WHAT YOU HAVE TO DO = An exact transcription of the entries is required, with no images included.

Stored data =
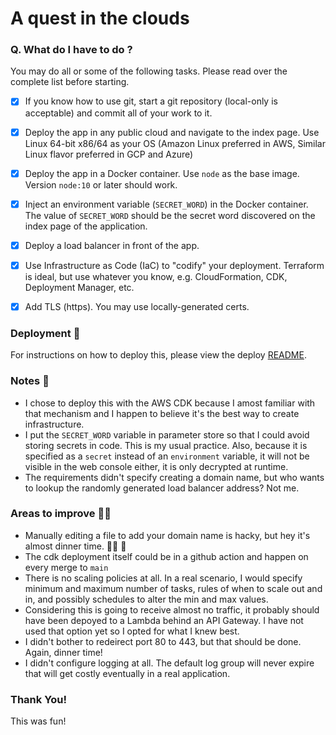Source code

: # A quest in the clouds

### Q. What do I have to do ?
You may do all or some of the following tasks. Please read over the complete list before starting.

- [x] If you know how to use git, start a git repository (local-only is acceptable) and commit all of your work to it.
- [x] Deploy the app in any public cloud and navigate to the index page. Use Linux 64-bit x86/64 as your OS (Amazon Linux preferred in AWS, Similar Linux flavor preferred in GCP and Azure)
- [x] Deploy the app in a Docker container. Use `node` as the base image. Version `node:10` or later should work.
- [x] Inject an environment variable (`SECRET_WORD`) in the Docker container. The value of `SECRET_WORD` should be the secret word discovered on the index page of the application.
- [x] Deploy a load balancer in front of the app.
- [x] Use Infrastructure as Code (IaC) to "codify" your deployment. Terraform is ideal, but use whatever you know, e.g. CloudFormation, CDK, Deployment Manager, etc.
- [x] Add TLS (https). You may use locally-generated certs.


### Deployment :rocket:

For instructions on how to deploy this, please view the deploy [README](deploy/README).

### Notes :memo:

- I chose to deploy this with the AWS CDK because I amost familiar with that mechanism and I happen to believe it's the best way to create infrastructure.
- I put the `SECRET_WORD` variable in parameter store so that I could avoid storing secrets in code. This is my usual practice. Also, because it is specified
as a `secret` instead of an `environment` variable, it will not be visible in the web console either, it is only decrypted at runtime.
- The requirements didn't specify creating a domain name, but who wants to lookup the randomly generated load balancer address? Not me.

### Areas to improve :construction_worker_man:
- Manually editing a file to add your domain name is hacky, but hey it's almost dinner time. :man_shrugging: :pizza:
- The cdk deployment itself could be in a github action and happen on every merge to `main`
- There is no scaling policies at all. In a real scenario, I would specify minimum and maximum number of tasks, rules of when to scale out and in, and possibly schedules to alter the min and max values.
- Considering this is going to receive almost no traffic, it probably should have been depoyed to a Lambda behind an API Gateway. I have not used that option yet so I opted for what I knew best.
- I didn't bother to redeirect port 80 to 443, but that should be done. Again, dinner time!
- I didn't configure logging at all. The default log group will never expire that will get costly eventually in a real application.

### Thank You!

This was fun!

EXERCISE RESULT =
Source code

: # A quest in the clouds

### Q. What do I have to do ?
You may do all or some of the following tasks. Please read over the complete list before starting.

- [x] If you know how to use git, start a git repository (local-only is acceptable) and commit all of your work to it.
- [x] Deploy the app in any public cloud and navigate to the index page. Use Linux 64-bit x86/64 as your OS (Amazon Linux preferred in AWS, Similar Linux flavor preferred in GCP and Azure)
- [x] Deploy the app in a Docker container. Use `node` as the base image. Version `node:10` or later should work.
- [x] Inject an environment variable (`SECRET_WORD`) in the Docker container. The value of `SECRET_WORD` should be the secret word discovered on the index page of the application.
- [x] Deploy a load balancer in front of the app.
- [x] Use Infrastructure as Code (IaC) to "codify" your deployment. Terraform is ideal, but use whatever you know, e.g. CloudFormation, CDK, Deployment Manager, etc.
- [x] Add TLS (https). You may use locally-generated certs.


### Deployment :rocket:

For instructions on how to deploy this, please view the deploy [README](deploy/README).

### Notes :memo:

- I chose to deploy this with the AWS CDK because I amost familiar with that mechanism and I happen to believe it's the best way to create infrastructure.
- I put the `SECRET_WORD` variable in parameter store so that I could avoid storing secrets in code. This is my usual practice. Also, because it is specified
as a `secret` instead of an `environment` variable, it will not be visible in the web console either, it is only decrypted at runtime.
- The requirements didn't specify creating a domain name, but who wants to lookup the randomly generated load balancer address? Not me.

### Areas to improve :construction_worker_man:
- Manually editing a file to add your domain name is hacky, but hey it's almost dinner time. :man_shrugging: :pizza:
- The cdk deployment itself could be in a github action and happen on every merge to `main`
- There is no scaling policies at all. In a real scenario, I would specify minimum and maximum number of tasks, rules of when to scale out and in, and possibly schedules to alter the min and max values.
- Considering this is going to receive almost no traffic, it probably should have been depoyed to a Lambda behind an API Gateway. I have not used that option yet so I opted for what I knew best.
- I didn't bother to redeirect port 80 to 443, but that should be done. Again, dinner time!
- I didn't configure logging at all. The default log group will never expire that will get costly eventually in a real application.

### Thank You!

This was fun!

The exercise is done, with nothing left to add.